President Donald Trump’s former chief of staff Mick Mulvaney said the United States has “overreacted a little bit to coronavirus” while arguing that Americans should head back to work while wearing masks and observing social distancing guidelines.
“The fact that it’s difficult to get this disease from touching stuff… should sort of reset how we look at this,” Mulvaney told CNBC’s Joe Kernen. “What it means is that if we are carful about social distancing and putting on masks and so forth, we should be able to go back to work sooner rather than later.”
Mulvaney noted that 80,000 Americans died during the 2017-2018 flu season to compare how the country reacted then and now, though he failed to acknowledge that the death rate from the novel coronavirus is significantly higher.
“Not to say that COVID is the ordinary flu, that’s not my point,” Mulvaney said. “But my point is that almost 100,000 people died two years ago from flu and the country didn’t shut down. It’s time to sort of deal with this in the proper perspective, and that’s to allow us to get back to work safely.”

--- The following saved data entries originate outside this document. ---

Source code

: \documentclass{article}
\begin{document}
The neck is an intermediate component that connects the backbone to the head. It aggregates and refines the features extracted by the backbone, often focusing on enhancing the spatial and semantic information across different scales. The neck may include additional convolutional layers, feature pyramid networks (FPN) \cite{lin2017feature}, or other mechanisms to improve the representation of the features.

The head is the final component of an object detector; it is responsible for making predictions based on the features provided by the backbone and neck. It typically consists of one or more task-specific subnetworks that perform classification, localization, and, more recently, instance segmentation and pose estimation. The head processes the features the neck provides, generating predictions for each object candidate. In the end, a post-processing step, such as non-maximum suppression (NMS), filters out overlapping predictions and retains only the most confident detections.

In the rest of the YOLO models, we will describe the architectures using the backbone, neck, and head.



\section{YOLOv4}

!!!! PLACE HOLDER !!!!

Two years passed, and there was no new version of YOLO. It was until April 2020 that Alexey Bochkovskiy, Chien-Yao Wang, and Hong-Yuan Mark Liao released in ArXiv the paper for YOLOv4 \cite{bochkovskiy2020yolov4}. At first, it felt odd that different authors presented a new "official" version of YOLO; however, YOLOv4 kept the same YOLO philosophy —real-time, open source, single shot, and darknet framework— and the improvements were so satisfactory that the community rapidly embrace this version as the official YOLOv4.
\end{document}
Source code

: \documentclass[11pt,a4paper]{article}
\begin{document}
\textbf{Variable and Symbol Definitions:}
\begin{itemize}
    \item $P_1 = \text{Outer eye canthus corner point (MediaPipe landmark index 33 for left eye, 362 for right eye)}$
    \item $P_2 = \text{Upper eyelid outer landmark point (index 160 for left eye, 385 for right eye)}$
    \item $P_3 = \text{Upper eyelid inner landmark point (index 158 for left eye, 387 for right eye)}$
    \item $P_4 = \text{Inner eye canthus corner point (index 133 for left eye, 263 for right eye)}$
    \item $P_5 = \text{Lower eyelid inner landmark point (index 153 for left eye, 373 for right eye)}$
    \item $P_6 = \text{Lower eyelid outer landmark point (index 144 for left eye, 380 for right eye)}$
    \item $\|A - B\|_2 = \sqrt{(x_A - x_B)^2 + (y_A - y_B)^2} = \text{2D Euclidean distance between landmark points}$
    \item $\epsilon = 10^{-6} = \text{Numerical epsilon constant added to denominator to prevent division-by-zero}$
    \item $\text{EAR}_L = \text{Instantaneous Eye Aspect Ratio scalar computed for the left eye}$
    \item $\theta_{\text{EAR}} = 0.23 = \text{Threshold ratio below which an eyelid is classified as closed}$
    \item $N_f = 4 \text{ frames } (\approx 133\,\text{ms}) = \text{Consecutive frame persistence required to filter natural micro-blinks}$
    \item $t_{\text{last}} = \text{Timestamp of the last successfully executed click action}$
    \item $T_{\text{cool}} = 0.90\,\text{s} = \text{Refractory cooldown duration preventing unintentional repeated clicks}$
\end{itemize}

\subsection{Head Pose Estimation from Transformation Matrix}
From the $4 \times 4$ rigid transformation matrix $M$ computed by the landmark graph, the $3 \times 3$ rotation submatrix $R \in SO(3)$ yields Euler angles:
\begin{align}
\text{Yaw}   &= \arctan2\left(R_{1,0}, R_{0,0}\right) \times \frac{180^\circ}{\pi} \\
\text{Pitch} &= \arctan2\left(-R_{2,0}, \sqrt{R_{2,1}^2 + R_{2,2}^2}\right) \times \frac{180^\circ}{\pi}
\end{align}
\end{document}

Nearly 100,000 people have died from the coronavirus in the span of two and a half months. (By contrast the number of the dead from the 2017-2018 flu season Mulvaney cites covers a much longer period.) Bloomberg reporter Jack Fitzpatrick also noted that the “worst year in the last decade for U.S. flu deaths was 61,000, per CDC estimates.”
Mick Mulvaney on @SquawkCNBC: "Almost 100,000 died just a few years ago from the flu and the country didn’t shut down."